Em 2017, o Tribunal de Contas da União (TCU) apontou sobrepreço da obra, problemas tributários e no valor do reequilíbrio econômico-financeiro do contrato. O órgão recomendou a suspensão dos pagamentos por parte da União, o que foi ratificado em junho deste ano, quando o Tribunal afirmou que permanecem as irregularidades identificadas. Na oportunidade, foram apontados indícios de sobrepreço e superfaturamento de cerca de R$ 277 milhões. A obra também é alvo de ação do Ministério Público Federal (MPF), em Petrópolis (RJ).

Segundo Ladeira, o projeto do empreendimento foi revisado, conforme entendimento do TCU e entregue à ANTT em outubro de 2017. O material tem quase 30 mil páginas e três mil desenhos. O documento foi encaminhado ao TCU, mas ainda não há um parecer sobre a documentação. Na atualização do projeto, o custo da obra passou a ser de R$ 1,6 bilhão.

Procurado, o Ministério dos Transportes, Portos e Aviação Civil do Brasil não respondeu aos questionamentos da reportagem. Em nota, a Agência Nacional de Transportes Terrestres (ANTT) afirmou não comentar ações judicial em desfavor do órgão.

Estado de conservação é criticado

O estado de conservação da rodovia no trecho da Concer tem sido alvo de diversas críticas dos usuários, que reclamam do serviço oferecido pela concessionária, diante do alto custo do pedágio. Em 2017, reportagem da Tribuna percorreu trechos da estrada e encontrou vários segmentos avariados, após redução de 80% em investimentos. Marco Antônio Ladeira, presidente da Concer, não nega problemas no asfalto, mas afirma estar trabalhando dentro da capacidade para executar a manutenção da via, diante da falta de repasses. Segundo fiscalização dos técnicos da ANTT, não só o pavimento tem “estado precário”, como também os demais serviços de conservação foram “reduzidos aos seus níveis básicos”, com precariedade dos serviços de capina, roçada, limpeza de placas e dos elementos de drenagem.
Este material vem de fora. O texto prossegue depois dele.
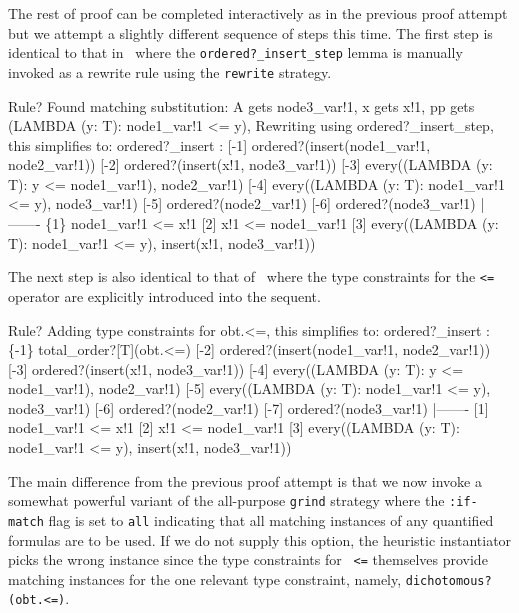 \documentclass[11pt,twoside]{book}
\newcommand{\pvsref}[1]{\fbox{\footnotesize\ref{#1}}} \def\id#1{\hbox{\textt{#1}}} %
\begin{document}
The rest of proof can be completed interactively as in the previous proof
attempt but we attempt 
a slightly different sequence of steps this time.  The first step is identical
to that in~\pvsref{2.2.proof.1} where the \texttt{ordered?\_insert\_step}
lemma is manually invoked as a rewrite rule using the \texttt{rewrite}
strategy.  
\begin{session*}
Rule? 
Found matching substitution:
A gets node3_var!1,
x gets x!1,
pp gets (LAMBDA (y: T): node1_var!1 <= y),
Rewriting using ordered?_insert_step,
this simplifies to: 
ordered?_insert :  
[-1]   ordered?(insert(node1_var!1, node2_var!1))
[-2]   ordered?(insert(x!1, node3_var!1))
[-3]   every((LAMBDA (y: T): y <= node1_var!1), node2_var!1)
[-4]   every((LAMBDA (y: T): node1_var!1 <= y), node3_var!1)
[-5]   ordered?(node2_var!1)
[-6]   ordered?(node3_var!1)
  |-------
\{1\}   node1_var!1 <= x!1
[2]   x!1 <= node1_var!1
[3]   every((LAMBDA (y: T): node1_var!1 <= y), insert(x!1, node3_var!1))
\end{session*}
The next step is also identical to that of~\pvsref{2.2.proof.2}
where the type constraints for  the \texttt{<=} operator are explicitly
introduced into the sequent.
\begin{session*}
Rule? 
Adding type constraints for  obt.<=,
this simplifies to: 
ordered?_insert :  
\{-1\}   total_order?[T](obt.<=)
[-2]   ordered?(insert(node1_var!1, node2_var!1))
[-3]   ordered?(insert(x!1, node3_var!1))
[-4]   every((LAMBDA (y: T): y <= node1_var!1), node2_var!1)
[-5]   every((LAMBDA (y: T): node1_var!1 <= y), node3_var!1)
[-6]   ordered?(node2_var!1)
[-7]   ordered?(node3_var!1)
  |-------
[1]   node1_var!1 <= x!1
[2]   x!1 <= node1_var!1
[3]   every((LAMBDA (y: T): node1_var!1 <= y), insert(x!1, node3_var!1))
\end{session*}
The main difference from the previous proof attempt is that we now invoke
a somewhat powerful variant of the all-purpose \texttt{grind} strategy where
the \texttt{:if-match} flag is set to \texttt{all} indicating that all matching
instances of any quantified formulas are to be used.  If we do not supply
this option, the heuristic instantiator picks the wrong instance since
the type constraints for \texttt{ <=} themselves provide matching instances
for the one relevant type constraint, namely, \texttt{dichotomous?(obt.<=)}.
\end{document}
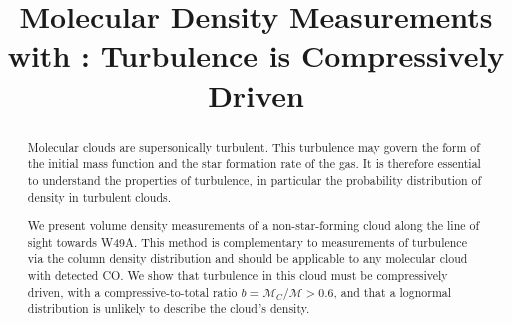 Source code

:\title{Molecular Density Measurements with \formaldehyde: Turbulence is
    Compressively Driven}
\begin{abstract}
    Molecular clouds are supersonically turbulent.  This turbulence may govern
    the form of the initial mass function and the star formation rate of the
    gas.  It is therefore essential to understand the properties of turbulence,
    in particular the probability distribution of density in turbulent clouds.

    We present \formaldehyde volume density measurements of a non-star-forming
    cloud along the line of sight towards W49A.  This method is complementary
    to measurements of turbulence via the column density distribution and
    should be applicable to any molecular cloud with detected CO.  We show that
    turbulence in this cloud must be compressively driven, with a
    compressive-to-total ratio $b = \mathcal{M}_C/\mathcal{M}>0.6$, and that a
    lognormal distribution is unlikely to describe the cloud's density.  
\end{abstract}
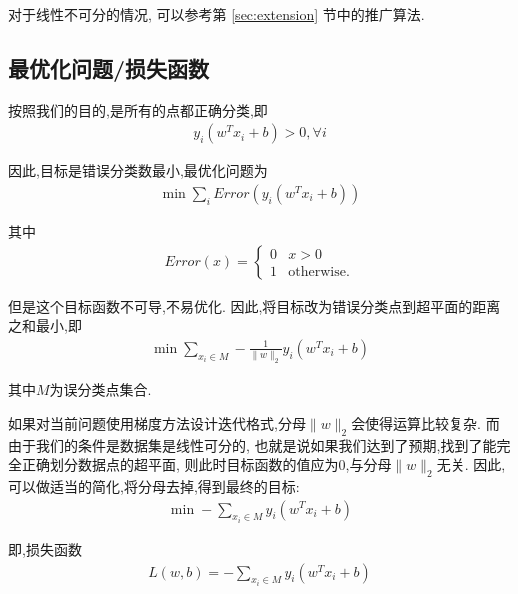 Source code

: \documentclass[a4paper,12pt]{article}
\begin{document}
			对于线性不可分的情况,
			可以参考第 \ref{sec:extension} 节中的推广算法.
            

        \subsection{最优化问题/损失函数}

            按照我们的目的,是所有的点都正确分类,即
            \begin{eqnarray}
                y_i (w^T x_i +b) > 0 ,\forall i
			\end{eqnarray}
			
            因此,目标是错误分类数最小,最优化问题为
            \begin{eqnarray}
                \min \sum_i Error\left(y_i (w^T x_i +b)\right)
			\end{eqnarray}
			
            其中
            \begin{eqnarray}
                Error(x) =  
                \begin{cases}
                    0 & x>0\\
                    1 & \text{otherwise}.
                \end{cases}
			\end{eqnarray}
			
            但是这个目标函数不可导,不易优化.
            因此,将目标改为错误分类点到超平面的距离之和最小,即
            \begin{eqnarray}
                \min \sum_{x_i \in M} -\frac{1}{\| w \|_2} y_i ( w^T x_i + b)
			\end{eqnarray}
			
            其中$M$为误分类点集合.

            如果对当前问题使用梯度方法设计迭代格式,分母$\|w\|_2$会使得运算比较复杂.
            而由于我们的条件是数据集是线性可分的,
            也就是说如果我们达到了预期,找到了能完全正确划分数据点的超平面,
            则此时目标函数的值应为0,与分母$\|w\|_2$无关.
            因此,可以做适当的简化,将分母去掉,得到最终的目标:
            \begin{eqnarray}
                \min -\sum_{x_i \in M} y_i ( w^T x_i + b)
            \end{eqnarray}
			
			即,损失函数
            \begin{eqnarray}
                L(w,b) = -\sum_{x_i \in M} y_i ( w^T x_i + b)
			\end{eqnarray}
			
\end{document}
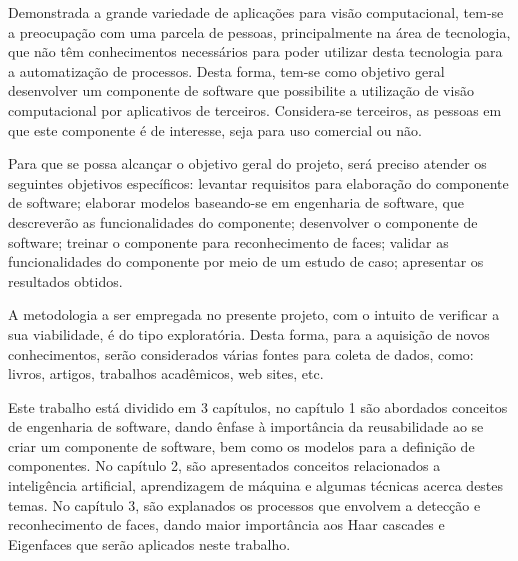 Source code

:Demonstrada a grande variedade de aplicações para visão computacional, tem-se a preocupação com uma parcela de pessoas, principalmente na área de tecnologia, que não têm conhecimentos necessários para poder utilizar desta tecnologia para a automatização de processos. Desta forma, tem-se como objetivo geral desenvolver um componente de software que possibilite a utilização de visão computacional por aplicativos de terceiros. Considera-se terceiros, as pessoas em que este componente é de interesse, seja para uso comercial ou não.

Para que se possa alcançar o objetivo geral do projeto, será preciso atender os seguintes objetivos específicos: levantar requisitos para elaboração do componente de software; elaborar modelos baseando-se em engenharia de software, que descreverão as funcionalidades do componente; desenvolver o componente de software; treinar o componente para reconhecimento de faces; validar as funcionalidades do componente por meio de um estudo de caso; apresentar os resultados obtidos.

A metodologia a ser empregada no presente projeto, com o intuito de verificar a sua viabilidade, é do tipo exploratória. Desta forma, para a aquisição de novos conhecimentos, serão considerados várias fontes para coleta de dados, como: livros, artigos, trabalhos acadêmicos, web sites, etc.

Este trabalho está dividido em 3 capítulos, no capítulo 1 são abordados conceitos de engenharia de software, dando ênfase à importância da reusabilidade ao se criar um componente de software, bem como os modelos para a definição de componentes. No capítulo 2, são apresentados conceitos relacionados a inteligência artificial, aprendizagem de máquina e algumas técnicas acerca destes temas. No capítulo 3, são explanados os processos que envolvem a detecção e reconhecimento de faces, dando maior importância aos Haar cascades e Eigenfaces que serão aplicados neste trabalho.
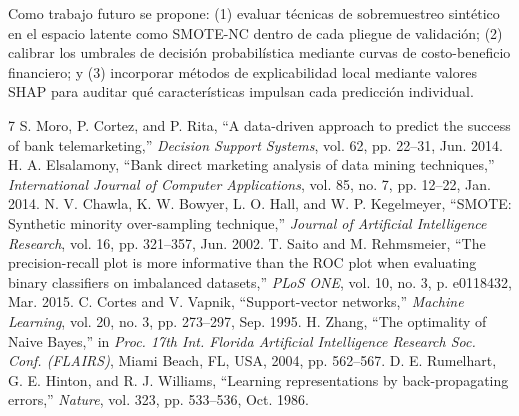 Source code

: \documentclass[conference]{IEEEtran}
\begin{document}
Como trabajo futuro se propone: (1) evaluar técnicas de sobremuestreo sintético en el espacio latente como SMOTE-NC dentro de cada pliegue de validación; (2) calibrar los umbrales de decisión probabilística mediante curvas de costo-beneficio financiero; y (3) incorporar métodos de explicabilidad local mediante valores SHAP para auditar qué características impulsan cada predicción individual.

\begin{thebibliography}{7}
 S. Moro, P. Cortez, and P. Rita, ``A data-driven approach to predict the success of bank telemarketing,'' \textit{Decision Support Systems}, vol. 62, pp. 22--31, Jun. 2014.
 H. A. Elsalamony, ``Bank direct marketing analysis of data mining techniques,'' \textit{International Journal of Computer Applications}, vol. 85, no. 7, pp. 12--22, Jan. 2014.
 N. V. Chawla, K. W. Bowyer, L. O. Hall, and W. P. Kegelmeyer, ``SMOTE: Synthetic minority over-sampling technique,'' \textit{Journal of Artificial Intelligence Research}, vol. 16, pp. 321--357, Jun. 2002.
 T. Saito and M. Rehmsmeier, ``The precision-recall plot is more informative than the ROC plot when evaluating binary classifiers on imbalanced datasets,'' \textit{PLoS ONE}, vol. 10, no. 3, p. e0118432, Mar. 2015.
 C. Cortes and V. Vapnik, ``Support-vector networks,'' \textit{Machine Learning}, vol. 20, no. 3, pp. 273--297, Sep. 1995.
 H. Zhang, ``The optimality of Naive Bayes,'' in \textit{Proc. 17th Int. Florida Artificial Intelligence Research Soc. Conf. (FLAIRS)}, Miami Beach, FL, USA, 2004, pp. 562--567.
 D. E. Rumelhart, G. E. Hinton, and R. J. Williams, ``Learning representations by back-propagating errors,'' \textit{Nature}, vol. 323, pp. 533--536, Oct. 1986.
\end{thebibliography}
\end{document}
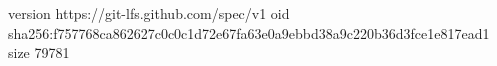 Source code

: version https://git-lfs.github.com/spec/v1
oid sha256:f757768ca862627c0c0c1d72e67fa63e0a9ebbd38a9c220b36d3fce1e817ead1
size 79781
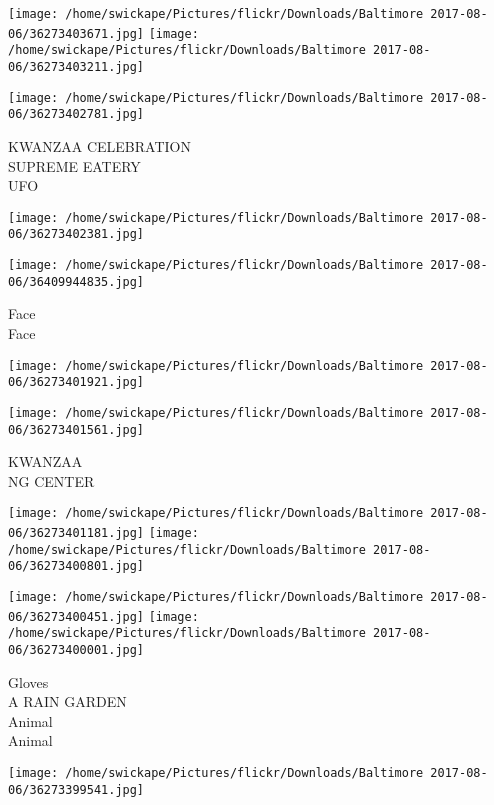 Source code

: \documentclass[10pt,letterpaper]{article}
\begin{document}
\texttt{[image: /home/swickape/Pictures/flickr/Downloads/Baltimore 2017-08-06/36273403671.jpg]}
\texttt{[image: /home/swickape/Pictures/flickr/Downloads/Baltimore 2017-08-06/36273403211.jpg]}

\texttt{[image: /home/swickape/Pictures/flickr/Downloads/Baltimore 2017-08-06/36273402781.jpg]}

KWANZAA CELEBRATION\\
SUPREME EATERY\\
UFO\\
\pagebreak

\texttt{[image: /home/swickape/Pictures/flickr/Downloads/Baltimore 2017-08-06/36273402381.jpg]}

\vspace{0.25in}
\texttt{[image: /home/swickape/Pictures/flickr/Downloads/Baltimore 2017-08-06/36409944835.jpg]}

Face\\
Face\\
\pagebreak

\texttt{[image: /home/swickape/Pictures/flickr/Downloads/Baltimore 2017-08-06/36273401921.jpg]}

\vspace{0.25in}
\texttt{[image: /home/swickape/Pictures/flickr/Downloads/Baltimore 2017-08-06/36273401561.jpg]}

KWANZAA\\
NG CENTER\\
\pagebreak

\texttt{[image: /home/swickape/Pictures/flickr/Downloads/Baltimore 2017-08-06/36273401181.jpg]}
\texttt{[image: /home/swickape/Pictures/flickr/Downloads/Baltimore 2017-08-06/36273400801.jpg]}

\texttt{[image: /home/swickape/Pictures/flickr/Downloads/Baltimore 2017-08-06/36273400451.jpg]}
\texttt{[image: /home/swickape/Pictures/flickr/Downloads/Baltimore 2017-08-06/36273400001.jpg]}

Gloves\\
A RAIN GARDEN\\
Animal\\
Animal\\
\pagebreak

\texttt{[image: /home/swickape/Pictures/flickr/Downloads/Baltimore 2017-08-06/36273399541.jpg]}
\end{document}
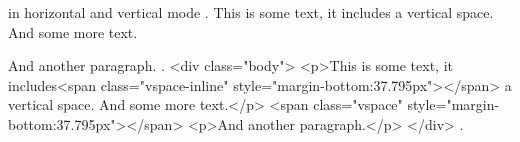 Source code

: \vspace{} in horizontal and vertical mode
.
This is some text, it includes\vspace{1cm} a vertical space. And some more text.

\vspace{1cm}
And another paragraph.
.
<div class="body">
<p>This is some text, it includes<span class="vspace-inline" style="margin-bottom:37.795px"></span> a vertical space. And some more text.</p>
<span class="vspace" style="margin-bottom:37.795px"></span>
<p>And another paragraph.</p>
</div>
.
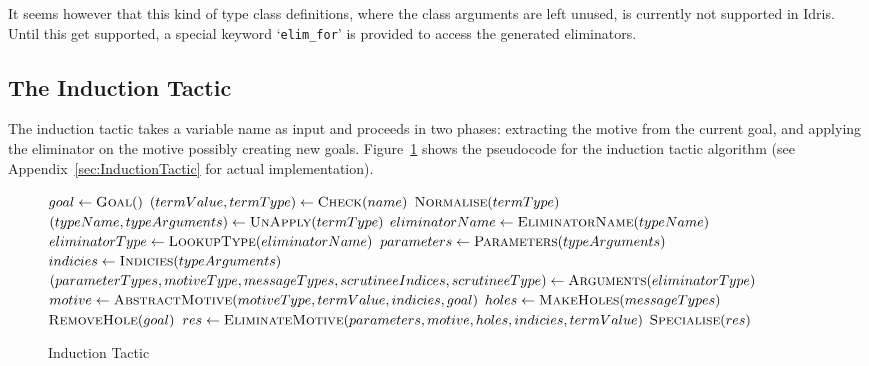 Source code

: \documentclass[a4paper]{article}%
\begin{document}
It seems however that this kind of type class definitions, where the class arguments are left unused, is currently not supported in Idris. Until this get supported, a special keyword `\texttt{elim\_for}' is provided to access the generated eliminators.


\subsection{The Induction Tactic}
\label{sub:TheInductionTactic}
The induction tactic takes a variable name as input and proceeds in two phases: extracting the motive from the current goal, and applying the eliminator on the motive possibly creating new goals. Figure~\ref{fig:indtac} shows
the pseudocode for the induction tactic algorithm (see Appendix~\ref{sec:InductionTactic} for actual implementation).

\begin{figure}[H]
  \begin{center}
    \begin{algorithmic}[1]
    \State $goal \gets \Call{Goal}{\null}$
    \State $\left(termValue, termType\right) \gets \Call{Check}{name}$
    \State $\Call{Normalise}{termType}$
    \State $\left(typeName, typeArguments\right) \gets \Call{UnApply}{termType}$
    \State $eliminatorName \gets \Call{EliminatorName}{typeName}$
    \State $eliminatorType \gets \Call{LookupType}{eliminatorName}$
    \State $parameters \gets \Call{Parameters}{typeArguments}$
    \State $indicies \gets \Call{Indicies}{typeArguments}$
    \State $\left(parameterTypes, motiveType, messageTypes, scrutineeIndices, scrutineeType\right) \gets \Call{Arguments}{eliminatorType}$
    \State $motive \gets \Call{AbstractMotive}{motiveType, termValue, indicies, goal}$
    \State $holes \gets \Call{MakeHoles}{messageTypes}$
    \State $\Call{RemoveHole}{goal}$
    \State $res \gets \Call{EliminateMotive}{parameters, motive, holes, indicies, termValue}$
    \State \Return $\Call{Specialise}{res}$
    \EndProcedure
  \end{algorithmic}
  \end{center}
\caption{Induction Tactic}
\label{fig:indtac}
\end{figure}
\end{document}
“Eu não nego que tenha problemas com pavimento. A sinalização horizontal e a vertical estão muito boas, as podas, as capinas e a assistência ao usuário são prioridades nossa, mas tem deficiência nos investimentos, mas não é culpa da Concer”, afirma.

Processo

Segundo o presidente da companhia, o processo administrativo é uma oportunidade para mostrar o desequilíbrio financeiro contratual, que dificulta a execução dos serviços. “Vejo como uma boa oportunidade para buscar o reequilíbrio contratual. Nesse relatório você não lê que a União é devedora. É uma leitura enviesada. Na hora em que esses recursos vierem, e que existem em virtude da inadimplência da União, a gente coloca em dia esses serviços”, defende.

Para Ladeira, a empresa tem se dedicado em cumprir as exigências contratuais, tendo feito mais de 146% do previsto originalmente por contrato, como construção de passarelas e duplicação da via. No entanto, ele cobra o pagamento das dívidas da União para que possa seguir investindo na via. “As pessoas deviam se unir para cobrar da União uma solução, se é pra tirar a Concer, tira, e ela vai embora. Se é para ir embora, que pague as dívidas, mas não dê calote na rodovia, pois vai estar dando calote.”